What the task asks. Find the lines of the listing that contain the string "type", and return them.

Supplied material.
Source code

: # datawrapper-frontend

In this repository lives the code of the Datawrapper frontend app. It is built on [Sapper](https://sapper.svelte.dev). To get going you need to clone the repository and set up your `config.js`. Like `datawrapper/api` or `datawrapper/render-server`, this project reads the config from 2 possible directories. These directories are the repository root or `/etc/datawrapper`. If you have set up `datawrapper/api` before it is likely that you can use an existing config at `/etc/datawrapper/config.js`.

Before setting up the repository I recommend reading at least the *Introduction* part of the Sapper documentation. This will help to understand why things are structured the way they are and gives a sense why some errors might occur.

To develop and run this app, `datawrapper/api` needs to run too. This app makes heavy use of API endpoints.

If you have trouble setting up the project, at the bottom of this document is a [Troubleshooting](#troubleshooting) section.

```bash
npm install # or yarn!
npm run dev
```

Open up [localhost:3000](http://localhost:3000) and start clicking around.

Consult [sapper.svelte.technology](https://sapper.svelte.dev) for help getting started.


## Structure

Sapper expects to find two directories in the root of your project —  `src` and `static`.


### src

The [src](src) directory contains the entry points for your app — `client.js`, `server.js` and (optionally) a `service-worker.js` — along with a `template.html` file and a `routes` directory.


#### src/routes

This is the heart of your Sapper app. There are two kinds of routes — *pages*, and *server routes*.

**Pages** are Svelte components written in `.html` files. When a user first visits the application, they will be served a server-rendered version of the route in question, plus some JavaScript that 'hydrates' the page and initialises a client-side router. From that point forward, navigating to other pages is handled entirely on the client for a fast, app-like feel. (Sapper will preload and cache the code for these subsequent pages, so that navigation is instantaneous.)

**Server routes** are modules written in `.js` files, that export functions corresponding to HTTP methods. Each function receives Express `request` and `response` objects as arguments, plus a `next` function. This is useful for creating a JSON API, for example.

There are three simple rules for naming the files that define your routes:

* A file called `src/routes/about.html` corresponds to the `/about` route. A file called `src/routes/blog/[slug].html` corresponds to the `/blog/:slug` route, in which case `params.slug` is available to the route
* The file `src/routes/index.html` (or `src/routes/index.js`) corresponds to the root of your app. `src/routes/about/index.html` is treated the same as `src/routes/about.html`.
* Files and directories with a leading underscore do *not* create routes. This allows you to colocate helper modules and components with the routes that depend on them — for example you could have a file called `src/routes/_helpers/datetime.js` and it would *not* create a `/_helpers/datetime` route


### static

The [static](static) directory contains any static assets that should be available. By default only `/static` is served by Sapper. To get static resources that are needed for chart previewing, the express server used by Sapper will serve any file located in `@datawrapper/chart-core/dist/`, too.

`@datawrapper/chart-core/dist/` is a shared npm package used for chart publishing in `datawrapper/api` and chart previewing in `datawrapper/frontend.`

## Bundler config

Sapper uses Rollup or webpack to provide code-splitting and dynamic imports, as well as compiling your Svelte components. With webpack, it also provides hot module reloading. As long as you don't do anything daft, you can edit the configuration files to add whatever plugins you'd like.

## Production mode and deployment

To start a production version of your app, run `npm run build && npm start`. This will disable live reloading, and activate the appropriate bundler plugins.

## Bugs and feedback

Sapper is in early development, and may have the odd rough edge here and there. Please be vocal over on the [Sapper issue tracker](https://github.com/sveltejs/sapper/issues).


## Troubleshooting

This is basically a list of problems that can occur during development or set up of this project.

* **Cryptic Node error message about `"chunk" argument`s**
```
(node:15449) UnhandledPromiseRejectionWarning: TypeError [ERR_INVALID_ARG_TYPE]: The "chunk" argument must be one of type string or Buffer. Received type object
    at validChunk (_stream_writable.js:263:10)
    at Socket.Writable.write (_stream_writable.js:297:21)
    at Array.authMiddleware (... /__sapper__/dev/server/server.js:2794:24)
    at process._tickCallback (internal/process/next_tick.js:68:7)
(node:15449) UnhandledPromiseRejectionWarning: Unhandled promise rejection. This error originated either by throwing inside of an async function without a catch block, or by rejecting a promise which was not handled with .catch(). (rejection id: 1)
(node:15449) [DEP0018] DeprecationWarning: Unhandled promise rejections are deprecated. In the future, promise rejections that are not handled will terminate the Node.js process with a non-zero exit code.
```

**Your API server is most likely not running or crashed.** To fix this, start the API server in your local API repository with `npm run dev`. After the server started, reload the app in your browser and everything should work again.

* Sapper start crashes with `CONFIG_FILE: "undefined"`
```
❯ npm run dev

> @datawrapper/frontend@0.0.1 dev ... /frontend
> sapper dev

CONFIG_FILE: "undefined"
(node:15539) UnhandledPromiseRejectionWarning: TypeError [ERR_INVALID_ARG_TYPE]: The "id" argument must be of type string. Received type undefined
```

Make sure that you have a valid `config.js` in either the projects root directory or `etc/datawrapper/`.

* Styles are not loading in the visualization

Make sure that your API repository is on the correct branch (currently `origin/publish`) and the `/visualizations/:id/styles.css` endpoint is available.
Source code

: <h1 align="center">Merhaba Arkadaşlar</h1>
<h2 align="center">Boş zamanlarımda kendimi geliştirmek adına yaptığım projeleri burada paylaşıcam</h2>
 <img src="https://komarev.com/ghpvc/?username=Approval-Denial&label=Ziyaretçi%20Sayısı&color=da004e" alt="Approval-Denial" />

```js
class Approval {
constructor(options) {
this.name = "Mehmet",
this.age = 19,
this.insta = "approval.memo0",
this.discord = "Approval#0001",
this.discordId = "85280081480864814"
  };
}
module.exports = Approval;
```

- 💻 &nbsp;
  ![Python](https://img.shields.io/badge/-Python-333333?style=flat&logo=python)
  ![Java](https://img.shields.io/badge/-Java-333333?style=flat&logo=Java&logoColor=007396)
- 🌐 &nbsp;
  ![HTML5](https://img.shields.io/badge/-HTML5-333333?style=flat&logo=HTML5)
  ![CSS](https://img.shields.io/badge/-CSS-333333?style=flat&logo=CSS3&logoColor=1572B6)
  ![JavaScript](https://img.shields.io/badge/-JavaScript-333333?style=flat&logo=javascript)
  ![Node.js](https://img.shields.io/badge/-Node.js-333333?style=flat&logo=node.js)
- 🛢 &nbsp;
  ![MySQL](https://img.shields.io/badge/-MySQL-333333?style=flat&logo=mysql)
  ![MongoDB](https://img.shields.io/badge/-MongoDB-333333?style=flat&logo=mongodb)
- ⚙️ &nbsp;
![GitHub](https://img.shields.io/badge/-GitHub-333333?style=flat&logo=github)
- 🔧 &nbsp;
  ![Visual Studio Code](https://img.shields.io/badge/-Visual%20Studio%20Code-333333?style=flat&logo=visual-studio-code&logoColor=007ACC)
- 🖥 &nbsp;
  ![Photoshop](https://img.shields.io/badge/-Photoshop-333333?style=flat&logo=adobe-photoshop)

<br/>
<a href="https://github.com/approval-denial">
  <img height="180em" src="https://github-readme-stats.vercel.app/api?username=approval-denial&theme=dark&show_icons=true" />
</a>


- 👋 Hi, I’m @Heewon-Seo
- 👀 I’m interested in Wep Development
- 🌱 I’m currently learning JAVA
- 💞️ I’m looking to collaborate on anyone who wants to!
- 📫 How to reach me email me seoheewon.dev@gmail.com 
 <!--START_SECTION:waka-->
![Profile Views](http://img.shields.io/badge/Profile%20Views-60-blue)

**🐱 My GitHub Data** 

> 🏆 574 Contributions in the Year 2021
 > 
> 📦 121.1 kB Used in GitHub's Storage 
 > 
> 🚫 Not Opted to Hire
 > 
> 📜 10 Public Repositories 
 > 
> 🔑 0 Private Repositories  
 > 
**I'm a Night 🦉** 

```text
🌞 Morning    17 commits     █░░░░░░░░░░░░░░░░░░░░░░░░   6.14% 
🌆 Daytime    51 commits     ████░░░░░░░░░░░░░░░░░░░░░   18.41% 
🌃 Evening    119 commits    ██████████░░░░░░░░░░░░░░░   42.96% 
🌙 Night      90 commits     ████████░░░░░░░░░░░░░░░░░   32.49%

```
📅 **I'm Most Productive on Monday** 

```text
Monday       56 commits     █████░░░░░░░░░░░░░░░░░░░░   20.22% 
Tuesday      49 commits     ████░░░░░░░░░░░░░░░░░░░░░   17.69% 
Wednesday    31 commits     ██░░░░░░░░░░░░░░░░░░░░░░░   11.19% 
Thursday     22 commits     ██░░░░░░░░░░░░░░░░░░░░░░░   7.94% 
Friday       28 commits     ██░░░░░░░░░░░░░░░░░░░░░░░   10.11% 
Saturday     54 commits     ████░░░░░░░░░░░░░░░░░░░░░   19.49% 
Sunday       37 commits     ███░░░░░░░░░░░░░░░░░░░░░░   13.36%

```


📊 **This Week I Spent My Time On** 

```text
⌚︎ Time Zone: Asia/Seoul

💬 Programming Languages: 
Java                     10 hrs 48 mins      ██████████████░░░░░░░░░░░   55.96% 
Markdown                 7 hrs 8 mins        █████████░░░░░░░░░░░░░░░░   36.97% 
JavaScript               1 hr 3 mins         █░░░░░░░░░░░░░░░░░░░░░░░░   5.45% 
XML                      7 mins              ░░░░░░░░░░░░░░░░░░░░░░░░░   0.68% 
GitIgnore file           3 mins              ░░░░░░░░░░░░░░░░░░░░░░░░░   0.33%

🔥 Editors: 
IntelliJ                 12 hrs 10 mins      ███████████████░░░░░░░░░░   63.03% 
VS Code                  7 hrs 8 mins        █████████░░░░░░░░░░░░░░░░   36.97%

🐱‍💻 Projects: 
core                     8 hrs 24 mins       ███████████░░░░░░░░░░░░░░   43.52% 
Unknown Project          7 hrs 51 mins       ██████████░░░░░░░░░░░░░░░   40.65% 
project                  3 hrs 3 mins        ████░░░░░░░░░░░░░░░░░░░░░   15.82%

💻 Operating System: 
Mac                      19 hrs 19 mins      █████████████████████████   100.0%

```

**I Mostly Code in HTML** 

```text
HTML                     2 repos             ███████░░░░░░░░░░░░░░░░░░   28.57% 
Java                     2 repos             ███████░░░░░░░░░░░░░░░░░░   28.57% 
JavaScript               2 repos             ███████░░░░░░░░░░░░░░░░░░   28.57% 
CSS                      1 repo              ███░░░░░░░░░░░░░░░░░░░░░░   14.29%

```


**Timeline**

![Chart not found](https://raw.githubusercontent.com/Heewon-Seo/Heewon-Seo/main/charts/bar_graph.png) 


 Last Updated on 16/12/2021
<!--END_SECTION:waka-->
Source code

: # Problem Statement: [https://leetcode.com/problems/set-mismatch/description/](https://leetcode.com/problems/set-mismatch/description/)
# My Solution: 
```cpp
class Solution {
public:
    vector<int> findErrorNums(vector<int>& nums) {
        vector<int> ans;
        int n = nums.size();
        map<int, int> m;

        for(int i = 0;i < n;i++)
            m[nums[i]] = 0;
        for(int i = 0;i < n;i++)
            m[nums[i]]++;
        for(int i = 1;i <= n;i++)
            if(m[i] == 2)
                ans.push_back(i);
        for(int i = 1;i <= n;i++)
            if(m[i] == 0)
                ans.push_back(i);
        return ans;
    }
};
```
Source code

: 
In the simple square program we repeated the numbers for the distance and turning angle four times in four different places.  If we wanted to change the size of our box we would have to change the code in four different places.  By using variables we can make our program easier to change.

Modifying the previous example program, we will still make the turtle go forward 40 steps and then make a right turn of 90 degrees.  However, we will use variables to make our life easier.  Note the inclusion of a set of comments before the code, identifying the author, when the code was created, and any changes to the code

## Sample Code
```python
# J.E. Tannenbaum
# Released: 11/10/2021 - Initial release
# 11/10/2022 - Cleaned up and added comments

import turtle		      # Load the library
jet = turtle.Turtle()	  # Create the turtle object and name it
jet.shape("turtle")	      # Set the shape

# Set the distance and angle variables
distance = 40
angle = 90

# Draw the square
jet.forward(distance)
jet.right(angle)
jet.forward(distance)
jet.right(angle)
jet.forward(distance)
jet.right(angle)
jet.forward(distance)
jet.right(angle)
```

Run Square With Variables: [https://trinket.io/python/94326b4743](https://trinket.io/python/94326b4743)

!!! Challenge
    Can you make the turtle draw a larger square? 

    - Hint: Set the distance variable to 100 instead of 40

Response area.
(node:15449) UnhandledPromiseRejectionWarning: TypeError [ERR_INVALID_ARG_TYPE]: The "chunk" argument must be one of type string or Buffer. Received type object
(node:15539) UnhandledPromiseRejectionWarning: TypeError [ERR_INVALID_ARG_TYPE]: The "id" argument must be of type string. Received type undefined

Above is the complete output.